**WORK REQUEST:** The entries follow. Please return all of them exactly.

**INPUT:**
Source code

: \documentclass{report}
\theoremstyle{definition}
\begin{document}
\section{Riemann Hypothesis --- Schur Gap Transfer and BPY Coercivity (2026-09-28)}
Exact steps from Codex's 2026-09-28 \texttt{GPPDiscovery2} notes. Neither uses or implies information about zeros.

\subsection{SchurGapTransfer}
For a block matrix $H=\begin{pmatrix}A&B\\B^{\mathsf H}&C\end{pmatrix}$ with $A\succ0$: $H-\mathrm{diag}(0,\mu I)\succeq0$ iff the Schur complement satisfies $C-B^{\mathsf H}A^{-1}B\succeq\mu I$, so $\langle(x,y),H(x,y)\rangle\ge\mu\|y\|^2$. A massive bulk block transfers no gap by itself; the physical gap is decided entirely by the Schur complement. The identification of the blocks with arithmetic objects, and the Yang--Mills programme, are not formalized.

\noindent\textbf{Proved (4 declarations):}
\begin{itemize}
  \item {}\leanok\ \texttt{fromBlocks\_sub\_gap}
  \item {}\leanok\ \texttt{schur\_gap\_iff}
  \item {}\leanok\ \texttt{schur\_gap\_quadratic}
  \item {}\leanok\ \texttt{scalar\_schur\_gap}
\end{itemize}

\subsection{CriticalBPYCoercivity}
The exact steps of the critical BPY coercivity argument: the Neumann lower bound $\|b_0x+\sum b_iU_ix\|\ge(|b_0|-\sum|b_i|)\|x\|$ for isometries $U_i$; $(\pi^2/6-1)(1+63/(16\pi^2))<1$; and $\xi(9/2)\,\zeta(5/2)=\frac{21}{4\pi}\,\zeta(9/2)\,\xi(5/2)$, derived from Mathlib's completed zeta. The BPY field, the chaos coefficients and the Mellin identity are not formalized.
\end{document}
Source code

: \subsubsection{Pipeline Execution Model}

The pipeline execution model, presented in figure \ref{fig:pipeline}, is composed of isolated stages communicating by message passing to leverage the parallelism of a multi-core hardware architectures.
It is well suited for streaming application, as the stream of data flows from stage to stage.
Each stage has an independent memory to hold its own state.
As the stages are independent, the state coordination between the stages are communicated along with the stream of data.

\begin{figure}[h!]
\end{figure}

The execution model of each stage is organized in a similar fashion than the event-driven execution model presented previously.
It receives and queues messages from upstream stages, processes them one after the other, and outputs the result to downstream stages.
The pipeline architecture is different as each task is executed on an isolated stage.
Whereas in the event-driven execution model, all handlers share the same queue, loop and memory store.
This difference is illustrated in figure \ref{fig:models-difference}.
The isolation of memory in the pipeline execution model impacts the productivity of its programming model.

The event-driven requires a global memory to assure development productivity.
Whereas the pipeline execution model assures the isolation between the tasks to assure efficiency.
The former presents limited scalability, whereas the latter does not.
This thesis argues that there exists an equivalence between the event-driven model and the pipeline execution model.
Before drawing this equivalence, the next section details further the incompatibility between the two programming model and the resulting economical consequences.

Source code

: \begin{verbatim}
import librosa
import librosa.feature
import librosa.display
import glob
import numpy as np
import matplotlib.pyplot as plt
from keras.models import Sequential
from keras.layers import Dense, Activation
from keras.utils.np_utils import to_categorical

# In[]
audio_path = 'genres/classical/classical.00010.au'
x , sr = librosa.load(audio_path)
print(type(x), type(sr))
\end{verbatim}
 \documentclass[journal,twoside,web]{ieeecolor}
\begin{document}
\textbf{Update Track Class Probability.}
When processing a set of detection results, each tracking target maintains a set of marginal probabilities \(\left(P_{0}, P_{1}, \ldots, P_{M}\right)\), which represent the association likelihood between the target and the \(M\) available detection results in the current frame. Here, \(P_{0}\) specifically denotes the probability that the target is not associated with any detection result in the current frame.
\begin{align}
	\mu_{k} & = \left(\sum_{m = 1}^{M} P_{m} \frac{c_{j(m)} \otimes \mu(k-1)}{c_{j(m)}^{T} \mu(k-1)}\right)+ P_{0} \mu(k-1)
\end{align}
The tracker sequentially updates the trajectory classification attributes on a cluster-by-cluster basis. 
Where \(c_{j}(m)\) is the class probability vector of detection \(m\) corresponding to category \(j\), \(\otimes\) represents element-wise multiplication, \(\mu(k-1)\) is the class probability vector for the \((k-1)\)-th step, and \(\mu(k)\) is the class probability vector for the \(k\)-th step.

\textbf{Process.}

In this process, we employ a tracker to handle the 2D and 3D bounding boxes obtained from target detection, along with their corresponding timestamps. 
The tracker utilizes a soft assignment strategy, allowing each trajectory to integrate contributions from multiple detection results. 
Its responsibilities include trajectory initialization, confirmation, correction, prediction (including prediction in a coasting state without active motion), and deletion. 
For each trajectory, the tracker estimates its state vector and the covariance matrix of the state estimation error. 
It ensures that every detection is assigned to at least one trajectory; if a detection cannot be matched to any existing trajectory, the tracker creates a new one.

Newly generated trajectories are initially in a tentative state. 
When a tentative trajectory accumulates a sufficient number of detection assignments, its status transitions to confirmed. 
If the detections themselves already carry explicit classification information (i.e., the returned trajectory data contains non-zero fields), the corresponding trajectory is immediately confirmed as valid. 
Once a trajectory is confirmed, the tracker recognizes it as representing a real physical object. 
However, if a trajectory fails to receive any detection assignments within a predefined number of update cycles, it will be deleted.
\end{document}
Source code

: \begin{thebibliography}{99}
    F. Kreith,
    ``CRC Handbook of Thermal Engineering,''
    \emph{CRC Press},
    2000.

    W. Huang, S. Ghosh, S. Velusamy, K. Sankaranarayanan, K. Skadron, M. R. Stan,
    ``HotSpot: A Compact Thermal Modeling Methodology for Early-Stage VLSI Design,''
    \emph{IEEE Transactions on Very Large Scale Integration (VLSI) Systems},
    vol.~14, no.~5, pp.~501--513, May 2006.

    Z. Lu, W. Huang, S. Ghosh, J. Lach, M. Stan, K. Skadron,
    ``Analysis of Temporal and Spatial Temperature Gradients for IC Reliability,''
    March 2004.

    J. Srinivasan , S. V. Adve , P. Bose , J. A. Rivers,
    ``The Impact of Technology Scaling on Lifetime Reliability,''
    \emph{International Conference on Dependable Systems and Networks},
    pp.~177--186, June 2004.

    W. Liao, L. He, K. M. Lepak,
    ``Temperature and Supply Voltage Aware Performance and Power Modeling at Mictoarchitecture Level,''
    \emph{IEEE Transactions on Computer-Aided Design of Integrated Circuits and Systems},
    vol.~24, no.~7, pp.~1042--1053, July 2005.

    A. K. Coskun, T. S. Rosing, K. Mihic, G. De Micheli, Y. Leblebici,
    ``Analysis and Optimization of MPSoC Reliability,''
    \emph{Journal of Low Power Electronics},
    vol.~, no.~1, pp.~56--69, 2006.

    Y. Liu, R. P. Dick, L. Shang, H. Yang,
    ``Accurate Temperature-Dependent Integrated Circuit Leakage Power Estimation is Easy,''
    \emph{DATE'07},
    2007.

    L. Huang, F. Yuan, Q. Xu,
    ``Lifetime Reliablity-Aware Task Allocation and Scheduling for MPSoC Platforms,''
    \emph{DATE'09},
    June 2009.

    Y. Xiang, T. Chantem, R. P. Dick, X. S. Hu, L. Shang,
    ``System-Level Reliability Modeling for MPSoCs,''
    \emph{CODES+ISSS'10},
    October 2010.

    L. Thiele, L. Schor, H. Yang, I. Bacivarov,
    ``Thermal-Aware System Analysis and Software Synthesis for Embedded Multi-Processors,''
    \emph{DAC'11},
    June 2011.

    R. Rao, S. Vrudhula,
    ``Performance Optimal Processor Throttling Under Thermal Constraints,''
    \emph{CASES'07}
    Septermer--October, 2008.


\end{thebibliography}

**OUTPUT OF THE TASK:**
Source code

: \documentclass{report}
\theoremstyle{definition}
\begin{document}
\section{Riemann Hypothesis --- Schur Gap Transfer and BPY Coercivity (2026-09-28)}
Exact steps from Codex's 2026-09-28 \texttt{GPPDiscovery2} notes. Neither uses or implies information about zeros.

\subsection{SchurGapTransfer}
For a block matrix $H=\begin{pmatrix}A&B\\B^{\mathsf H}&C\end{pmatrix}$ with $A\succ0$: $H-\mathrm{diag}(0,\mu I)\succeq0$ iff the Schur complement satisfies $C-B^{\mathsf H}A^{-1}B\succeq\mu I$, so $\langle(x,y),H(x,y)\rangle\ge\mu\|y\|^2$. A massive bulk block transfers no gap by itself; the physical gap is decided entirely by the Schur complement. The identification of the blocks with arithmetic objects, and the Yang--Mills programme, are not formalized.

\noindent\textbf{Proved (4 declarations):}
\begin{itemize}
  \item {}\leanok\ \texttt{fromBlocks\_sub\_gap}
  \item {}\leanok\ \texttt{schur\_gap\_iff}
  \item {}\leanok\ \texttt{schur\_gap\_quadratic}
  \item {}\leanok\ \texttt{scalar\_schur\_gap}
\end{itemize}

\subsection{CriticalBPYCoercivity}
The exact steps of the critical BPY coercivity argument: the Neumann lower bound $\|b_0x+\sum b_iU_ix\|\ge(|b_0|-\sum|b_i|)\|x\|$ for isometries $U_i$; $(\pi^2/6-1)(1+63/(16\pi^2))<1$; and $\xi(9/2)\,\zeta(5/2)=\frac{21}{4\pi}\,\zeta(9/2)\,\xi(5/2)$, derived from Mathlib's completed zeta. The BPY field, the chaos coefficients and the Mellin identity are not formalized.
\end{document}
Source code

: \subsubsection{Pipeline Execution Model}

The pipeline execution model, presented in figure \ref{fig:pipeline}, is composed of isolated stages communicating by message passing to leverage the parallelism of a multi-core hardware architectures.
It is well suited for streaming application, as the stream of data flows from stage to stage.
Each stage has an independent memory to hold its own state.
As the stages are independent, the state coordination between the stages are communicated along with the stream of data.

\begin{figure}[h!]
\end{figure}

The execution model of each stage is organized in a similar fashion than the event-driven execution model presented previously.
It receives and queues messages from upstream stages, processes them one after the other, and outputs the result to downstream stages.
The pipeline architecture is different as each task is executed on an isolated stage.
Whereas in the event-driven execution model, all handlers share the same queue, loop and memory store.
This difference is illustrated in figure \ref{fig:models-difference}.
The isolation of memory in the pipeline execution model impacts the productivity of its programming model.

The event-driven requires a global memory to assure development productivity.
Whereas the pipeline execution model assures the isolation between the tasks to assure efficiency.
The former presents limited scalability, whereas the latter does not.
This thesis argues that there exists an equivalence between the event-driven model and the pipeline execution model.
Before drawing this equivalence, the next section details further the incompatibility between the two programming model and the resulting economical consequences.

Source code

: \begin{verbatim}
import librosa
import librosa.feature
import librosa.display
import glob
import numpy as np
import matplotlib.pyplot as plt
from keras.models import Sequential
from keras.layers import Dense, Activation
from keras.utils.np_utils import to_categorical

# In[]
audio_path = 'genres/classical/classical.00010.au'
x , sr = librosa.load(audio_path)
print(type(x), type(sr))
\end{verbatim}
 \documentclass[journal,twoside,web]{ieeecolor}
\begin{document}
\textbf{Update Track Class Probability.}
When processing a set of detection results, each tracking target maintains a set of marginal probabilities \(\left(P_{0}, P_{1}, \ldots, P_{M}\right)\), which represent the association likelihood between the target and the \(M\) available detection results in the current frame. Here, \(P_{0}\) specifically denotes the probability that the target is not associated with any detection result in the current frame.
\begin{align}
	\mu_{k} & = \left(\sum_{m = 1}^{M} P_{m} \frac{c_{j(m)} \otimes \mu(k-1)}{c_{j(m)}^{T} \mu(k-1)}\right)+ P_{0} \mu(k-1)
\end{align}
The tracker sequentially updates the trajectory classification attributes on a cluster-by-cluster basis. 
Where \(c_{j}(m)\) is the class probability vector of detection \(m\) corresponding to category \(j\), \(\otimes\) represents element-wise multiplication, \(\mu(k-1)\) is the class probability vector for the \((k-1)\)-th step, and \(\mu(k)\) is the class probability vector for the \(k\)-th step.

\textbf{Process.}

In this process, we employ a tracker to handle the 2D and 3D bounding boxes obtained from target detection, along with their corresponding timestamps. 
The tracker utilizes a soft assignment strategy, allowing each trajectory to integrate contributions from multiple detection results. 
Its responsibilities include trajectory initialization, confirmation, correction, prediction (including prediction in a coasting state without active motion), and deletion. 
For each trajectory, the tracker estimates its state vector and the covariance matrix of the state estimation error. 
It ensures that every detection is assigned to at least one trajectory; if a detection cannot be matched to any existing trajectory, the tracker creates a new one.

Newly generated trajectories are initially in a tentative state. 
When a tentative trajectory accumulates a sufficient number of detection assignments, its status transitions to confirmed. 
If the detections themselves already carry explicit classification information (i.e., the returned trajectory data contains non-zero fields), the corresponding trajectory is immediately confirmed as valid. 
Once a trajectory is confirmed, the tracker recognizes it as representing a real physical object. 
However, if a trajectory fails to receive any detection assignments within a predefined number of update cycles, it will be deleted.
\end{document}
Source code

: \begin{thebibliography}{99}
    F. Kreith,
    ``CRC Handbook of Thermal Engineering,''
    \emph{CRC Press},
    2000.

    W. Huang, S. Ghosh, S. Velusamy, K. Sankaranarayanan, K. Skadron, M. R. Stan,
    ``HotSpot: A Compact Thermal Modeling Methodology for Early-Stage VLSI Design,''
    \emph{IEEE Transactions on Very Large Scale Integration (VLSI) Systems},
    vol.~14, no.~5, pp.~501--513, May 2006.

    Z. Lu, W. Huang, S. Ghosh, J. Lach, M. Stan, K. Skadron,
    ``Analysis of Temporal and Spatial Temperature Gradients for IC Reliability,''
    March 2004.

    J. Srinivasan , S. V. Adve , P. Bose , J. A. Rivers,
    ``The Impact of Technology Scaling on Lifetime Reliability,''
    \emph{International Conference on Dependable Systems and Networks},
    pp.~177--186, June 2004.

    W. Liao, L. He, K. M. Lepak,
    ``Temperature and Supply Voltage Aware Performance and Power Modeling at Mictoarchitecture Level,''
    \emph{IEEE Transactions on Computer-Aided Design of Integrated Circuits and Systems},
    vol.~24, no.~7, pp.~1042--1053, July 2005.

    A. K. Coskun, T. S. Rosing, K. Mihic, G. De Micheli, Y. Leblebici,
    ``Analysis and Optimization of MPSoC Reliability,''
    \emph{Journal of Low Power Electronics},
    vol.~, no.~1, pp.~56--69, 2006.

    Y. Liu, R. P. Dick, L. Shang, H. Yang,
    ``Accurate Temperature-Dependent Integrated Circuit Leakage Power Estimation is Easy,''
    \emph{DATE'07},
    2007.

    L. Huang, F. Yuan, Q. Xu,
    ``Lifetime Reliablity-Aware Task Allocation and Scheduling for MPSoC Platforms,''
    \emph{DATE'09},
    June 2009.

    Y. Xiang, T. Chantem, R. P. Dick, X. S. Hu, L. Shang,
    ``System-Level Reliability Modeling for MPSoCs,''
    \emph{CODES+ISSS'10},
    October 2010.

    L. Thiele, L. Schor, H. Yang, I. Bacivarov,
    ``Thermal-Aware System Analysis and Software Synthesis for Embedded Multi-Processors,''
    \emph{DAC'11},
    June 2011.

    R. Rao, S. Vrudhula,
    ``Performance Optimal Processor Throttling Under Thermal Constraints,''
    \emph{CASES'07}
    Septermer--October, 2008.


\end{thebibliography}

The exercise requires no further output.